University of Virginia Library


126

JACK-IN-THE-PULPIT.

Crackle! crack! the ice is melting;
From the west the rain falls pelting:
Swish and gurgle, splash and spatter!
“Halloo! good folks, what 's the matter?
Seems to me the roof is leaking!”—
Jack from down below is speaking.
You know little Jack? In the spring he is seen on the swampy edge
Of the hemlock-wood, looking out from the shade of the fern-wreathed ledge:
But in winter he cuddles close under a thatch of damp leaves.—
Now the water is trickling fast in through his garret-eaves;
And he opens his eyes, and up he starts, out of his cosy bed,
And he carefully holds, while he climbs aloft, his umbrella over his head.
High time for you to be up, Jack, when every growing thing
Is washing and sunning itself, Jack, and getting ready for spring!

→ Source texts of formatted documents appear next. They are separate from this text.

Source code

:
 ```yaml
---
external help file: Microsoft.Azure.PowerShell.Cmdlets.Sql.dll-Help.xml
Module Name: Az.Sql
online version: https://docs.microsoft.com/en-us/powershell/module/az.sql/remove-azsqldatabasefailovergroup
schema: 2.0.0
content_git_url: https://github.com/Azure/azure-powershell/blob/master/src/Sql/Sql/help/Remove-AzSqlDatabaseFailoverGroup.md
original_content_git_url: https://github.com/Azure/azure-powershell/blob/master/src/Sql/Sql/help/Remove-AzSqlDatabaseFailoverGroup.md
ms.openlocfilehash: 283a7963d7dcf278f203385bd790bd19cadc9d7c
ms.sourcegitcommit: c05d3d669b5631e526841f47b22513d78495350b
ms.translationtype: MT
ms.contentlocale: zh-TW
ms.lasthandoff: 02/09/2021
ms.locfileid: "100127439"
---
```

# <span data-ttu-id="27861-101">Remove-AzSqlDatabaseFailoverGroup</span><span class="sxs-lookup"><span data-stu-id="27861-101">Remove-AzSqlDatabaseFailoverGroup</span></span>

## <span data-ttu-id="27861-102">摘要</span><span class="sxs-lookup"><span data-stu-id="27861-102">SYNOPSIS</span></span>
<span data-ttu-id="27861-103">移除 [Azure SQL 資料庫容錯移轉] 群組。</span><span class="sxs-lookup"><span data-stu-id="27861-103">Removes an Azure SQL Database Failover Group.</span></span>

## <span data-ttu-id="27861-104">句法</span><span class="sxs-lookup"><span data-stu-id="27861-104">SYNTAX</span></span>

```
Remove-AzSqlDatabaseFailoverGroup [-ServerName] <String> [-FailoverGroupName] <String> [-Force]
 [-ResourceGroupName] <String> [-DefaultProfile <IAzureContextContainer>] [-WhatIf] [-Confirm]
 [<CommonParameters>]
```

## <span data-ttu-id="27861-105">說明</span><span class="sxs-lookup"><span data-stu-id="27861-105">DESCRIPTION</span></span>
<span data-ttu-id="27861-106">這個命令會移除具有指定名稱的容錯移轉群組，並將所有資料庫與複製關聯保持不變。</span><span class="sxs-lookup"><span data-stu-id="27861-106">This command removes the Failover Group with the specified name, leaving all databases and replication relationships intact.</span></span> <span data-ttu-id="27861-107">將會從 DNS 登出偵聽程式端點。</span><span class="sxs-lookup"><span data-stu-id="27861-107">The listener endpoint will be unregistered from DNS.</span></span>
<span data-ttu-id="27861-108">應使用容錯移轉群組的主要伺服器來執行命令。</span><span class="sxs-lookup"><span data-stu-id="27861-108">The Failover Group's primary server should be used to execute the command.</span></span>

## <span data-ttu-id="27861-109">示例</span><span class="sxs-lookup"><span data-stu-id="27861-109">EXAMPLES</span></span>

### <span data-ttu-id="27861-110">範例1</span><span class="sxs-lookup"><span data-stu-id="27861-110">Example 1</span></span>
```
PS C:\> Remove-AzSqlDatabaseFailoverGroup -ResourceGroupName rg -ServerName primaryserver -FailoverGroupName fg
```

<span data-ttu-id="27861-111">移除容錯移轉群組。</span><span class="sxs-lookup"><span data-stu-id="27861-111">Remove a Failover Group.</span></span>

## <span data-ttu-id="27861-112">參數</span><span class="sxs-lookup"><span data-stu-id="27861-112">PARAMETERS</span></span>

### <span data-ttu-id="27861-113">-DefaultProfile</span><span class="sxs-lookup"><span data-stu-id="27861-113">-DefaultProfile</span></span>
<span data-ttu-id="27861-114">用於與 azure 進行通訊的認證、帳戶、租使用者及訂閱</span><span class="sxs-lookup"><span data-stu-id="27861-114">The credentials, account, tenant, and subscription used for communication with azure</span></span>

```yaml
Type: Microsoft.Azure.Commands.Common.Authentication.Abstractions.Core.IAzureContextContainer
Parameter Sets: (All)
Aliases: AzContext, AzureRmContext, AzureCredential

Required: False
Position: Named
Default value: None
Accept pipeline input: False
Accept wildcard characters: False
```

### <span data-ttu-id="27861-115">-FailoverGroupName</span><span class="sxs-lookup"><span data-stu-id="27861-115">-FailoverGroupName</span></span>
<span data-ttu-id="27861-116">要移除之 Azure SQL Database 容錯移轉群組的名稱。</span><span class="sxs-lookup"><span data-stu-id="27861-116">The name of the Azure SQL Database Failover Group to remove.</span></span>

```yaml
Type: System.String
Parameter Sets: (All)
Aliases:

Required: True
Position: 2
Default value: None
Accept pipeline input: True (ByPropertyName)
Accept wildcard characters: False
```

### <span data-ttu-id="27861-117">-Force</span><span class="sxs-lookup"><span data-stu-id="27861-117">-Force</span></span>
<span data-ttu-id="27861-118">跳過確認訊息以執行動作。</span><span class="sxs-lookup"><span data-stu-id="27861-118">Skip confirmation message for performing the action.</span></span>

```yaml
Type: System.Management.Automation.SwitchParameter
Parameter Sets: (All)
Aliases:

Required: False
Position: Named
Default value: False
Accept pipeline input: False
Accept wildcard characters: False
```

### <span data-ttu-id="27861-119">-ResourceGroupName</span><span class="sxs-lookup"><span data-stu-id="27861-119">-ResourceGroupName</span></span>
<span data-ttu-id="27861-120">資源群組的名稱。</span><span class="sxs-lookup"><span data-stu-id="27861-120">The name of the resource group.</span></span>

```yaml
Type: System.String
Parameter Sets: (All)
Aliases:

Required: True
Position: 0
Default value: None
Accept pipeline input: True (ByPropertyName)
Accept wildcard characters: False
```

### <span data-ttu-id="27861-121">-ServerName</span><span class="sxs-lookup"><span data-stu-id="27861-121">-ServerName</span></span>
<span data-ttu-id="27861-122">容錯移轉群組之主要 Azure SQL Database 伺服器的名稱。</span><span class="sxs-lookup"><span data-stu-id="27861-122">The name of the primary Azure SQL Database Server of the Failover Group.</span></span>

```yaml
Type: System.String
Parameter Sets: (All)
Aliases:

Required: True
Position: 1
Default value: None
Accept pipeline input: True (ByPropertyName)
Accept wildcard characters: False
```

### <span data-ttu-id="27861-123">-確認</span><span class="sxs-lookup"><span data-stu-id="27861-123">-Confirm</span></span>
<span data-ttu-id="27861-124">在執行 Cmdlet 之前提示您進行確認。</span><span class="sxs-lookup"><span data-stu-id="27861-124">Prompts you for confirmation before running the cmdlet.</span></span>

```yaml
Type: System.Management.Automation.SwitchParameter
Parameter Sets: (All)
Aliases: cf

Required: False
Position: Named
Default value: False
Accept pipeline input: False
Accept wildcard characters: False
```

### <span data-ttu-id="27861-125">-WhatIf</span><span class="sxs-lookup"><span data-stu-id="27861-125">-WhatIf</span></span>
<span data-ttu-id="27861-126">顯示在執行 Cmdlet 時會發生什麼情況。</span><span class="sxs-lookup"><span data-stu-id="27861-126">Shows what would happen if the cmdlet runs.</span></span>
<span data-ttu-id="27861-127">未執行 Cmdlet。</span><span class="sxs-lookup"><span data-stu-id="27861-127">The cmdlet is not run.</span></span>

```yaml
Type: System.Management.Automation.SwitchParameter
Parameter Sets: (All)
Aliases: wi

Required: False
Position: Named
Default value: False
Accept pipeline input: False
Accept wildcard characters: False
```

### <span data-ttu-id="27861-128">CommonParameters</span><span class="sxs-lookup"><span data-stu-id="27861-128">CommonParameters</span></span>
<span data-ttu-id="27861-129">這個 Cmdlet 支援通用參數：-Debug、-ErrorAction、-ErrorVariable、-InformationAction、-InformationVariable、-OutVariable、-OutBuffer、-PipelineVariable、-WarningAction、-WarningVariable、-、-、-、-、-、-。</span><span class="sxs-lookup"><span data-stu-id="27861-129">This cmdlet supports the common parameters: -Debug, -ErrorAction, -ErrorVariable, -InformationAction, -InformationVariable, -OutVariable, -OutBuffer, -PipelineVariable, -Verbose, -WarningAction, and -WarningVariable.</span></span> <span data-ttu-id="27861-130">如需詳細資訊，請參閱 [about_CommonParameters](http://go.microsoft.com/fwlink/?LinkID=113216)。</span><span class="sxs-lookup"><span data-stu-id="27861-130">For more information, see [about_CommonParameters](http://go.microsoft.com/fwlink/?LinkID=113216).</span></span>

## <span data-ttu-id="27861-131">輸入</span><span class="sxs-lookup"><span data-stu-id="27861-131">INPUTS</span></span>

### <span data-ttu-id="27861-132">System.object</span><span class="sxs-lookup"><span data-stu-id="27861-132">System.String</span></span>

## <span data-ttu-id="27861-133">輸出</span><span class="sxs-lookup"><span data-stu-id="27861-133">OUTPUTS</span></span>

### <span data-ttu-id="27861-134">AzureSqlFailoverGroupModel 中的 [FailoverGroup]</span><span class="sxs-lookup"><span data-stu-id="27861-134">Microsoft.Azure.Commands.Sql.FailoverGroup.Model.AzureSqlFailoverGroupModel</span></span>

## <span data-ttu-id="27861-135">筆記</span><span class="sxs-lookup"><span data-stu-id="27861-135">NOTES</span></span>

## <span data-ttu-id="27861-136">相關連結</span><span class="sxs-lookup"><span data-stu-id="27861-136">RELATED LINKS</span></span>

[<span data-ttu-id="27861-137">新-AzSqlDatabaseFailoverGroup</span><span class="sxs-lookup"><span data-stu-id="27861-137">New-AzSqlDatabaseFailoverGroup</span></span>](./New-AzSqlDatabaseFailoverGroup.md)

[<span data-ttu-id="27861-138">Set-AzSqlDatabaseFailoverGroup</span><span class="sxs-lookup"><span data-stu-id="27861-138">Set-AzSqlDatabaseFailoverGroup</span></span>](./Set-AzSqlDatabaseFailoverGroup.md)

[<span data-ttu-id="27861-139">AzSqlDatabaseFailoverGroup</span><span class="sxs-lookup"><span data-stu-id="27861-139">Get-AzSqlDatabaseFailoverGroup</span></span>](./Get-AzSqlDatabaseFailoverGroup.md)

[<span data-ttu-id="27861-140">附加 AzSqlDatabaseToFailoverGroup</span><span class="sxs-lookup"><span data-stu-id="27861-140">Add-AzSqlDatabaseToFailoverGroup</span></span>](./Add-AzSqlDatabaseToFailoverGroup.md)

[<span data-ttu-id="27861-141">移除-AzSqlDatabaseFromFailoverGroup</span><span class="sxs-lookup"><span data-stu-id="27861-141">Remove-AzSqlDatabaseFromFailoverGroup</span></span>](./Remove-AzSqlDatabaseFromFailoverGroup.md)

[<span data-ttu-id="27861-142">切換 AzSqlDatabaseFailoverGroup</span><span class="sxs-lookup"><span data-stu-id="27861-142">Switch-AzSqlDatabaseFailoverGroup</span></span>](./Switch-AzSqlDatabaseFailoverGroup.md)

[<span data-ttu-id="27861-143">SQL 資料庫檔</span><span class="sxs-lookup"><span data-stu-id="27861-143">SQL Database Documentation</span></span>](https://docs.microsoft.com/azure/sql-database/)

Little Jack, the country preacher,
Thinks, “These rustics need a teacher:
I shall scold the wild young flowers
For coquetting with the showers
That invade my honest dwelling:
What I'll tell them—there 's no telling.”

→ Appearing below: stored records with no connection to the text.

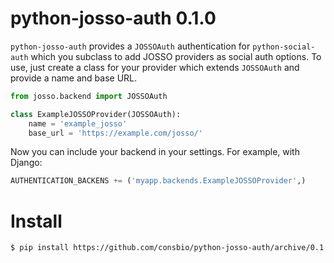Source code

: # python-josso-auth 0.1.0

```python-josso-auth``` provides a ```JOSSOAuth``` authentication for ```python-social-auth``` which you subclass
to add JOSSO providers as social auth options. To use, just create a class for your provider which extends 
```JOSSOAuth``` and provide a name and base URL.

```python
from josso.backend import JOSSOAuth

class ExampleJOSSOProvider(JOSSOAuth):
    name = 'example_josso'
    base_url = 'https://example.com/josso/'
```

Now you can include your backend in your settings. For example, with Django:
 ```python
AUTHENTICATION_BACKENS += ('myapp.backends.ExampleJOSSOProvider',) 
 ```

# Install

```bash
$ pip install https://github.com/consbio/python-josso-auth/archive/0.1.0.tar.gz
```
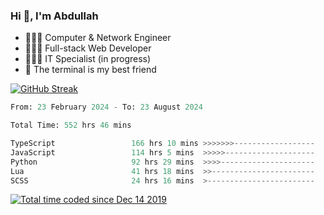 <h3>Hi 👋, I'm Abdullah</h3>

- 👷🏼‍♂️ Computer & Network Engineer
- 👨🏻‍💻 Full-stack Web Developer
- 👨🏻‍💻 IT Specialist (in progress)
- 🖤 The terminal is my best friend

[![GitHub Streak](https://streak-stats.demolab.com?user=al3bad&theme=transparent&date_format=j%20M%5B%20Y%5D)](https://git.io/streak-stats)

<!--START_SECTION:waka-->

```python
From: 23 February 2024 - To: 23 August 2024

Total Time: 552 hrs 46 mins

TypeScript                 166 hrs 10 mins >>>>>>>------------------   29.93 %
JavaScript                 114 hrs 5 mins  >>>>>--------------------   20.55 %
Python                     92 hrs 29 mins  >>>>---------------------   16.66 %
Lua                        41 hrs 18 mins  >>-----------------------   07.44 %
SCSS                       24 hrs 16 mins  >------------------------   04.37 %
```

<!--END_SECTION:waka-->

<p>
  <a href="https://wakatime.com/@ce2a2aac-0d6b-4d65-b864-8a4bcaf12967"><img src="https://wakatime.com/badge/user/ce2a2aac-0d6b-4d65-b864-8a4bcaf12967.svg" alt="Total time coded since Dec 14 2019" /></a>
</p>
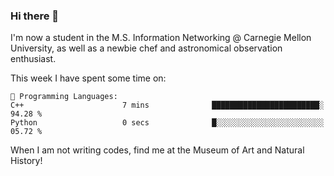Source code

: ### Hi there 👋

I'm now a student in the M.S. Information Networking @ Carnegie Mellon University, as well as a newbie chef and astronomical observation enthusiast. 



<!--START_SECTION:waka-->
This week I have spent some time on: 

```text
💬 Programming Languages: 
C++                      7 mins              ████████████████████████░   94.28 % 
Python                   0 secs              █░░░░░░░░░░░░░░░░░░░░░░░░   05.72 % 
```


<!--END_SECTION:waka-->

When I am not writing codes, find me at the Museum of Art and Natural History!
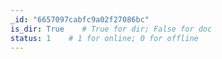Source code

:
 ```yaml
---
_id: "6657097cabfc9a02f27086bc"
is_dir: True    # True for dir; False for doc
status: 1    # 1 for online; 0 for offline
---
```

They call him Jack-in-the-Pulpit, he stands up so stiff and so queer
On the edge of the swamp, and waits for the flower-folk to come and hear
The text and the sermon, and all the grave things that he has to say;
But the blossoms they laugh and they dance,—they are wilder than ever, to-day;
And as nobody stops to listen, so never a word has he said;
But there in his pulpit he stands, and holds his umbrella over his head.
And we have not a doubt in our minds, Jack, you are wisely listening
To the organ-chant of the winds, Jack, and the tunes that the sweet birds sing!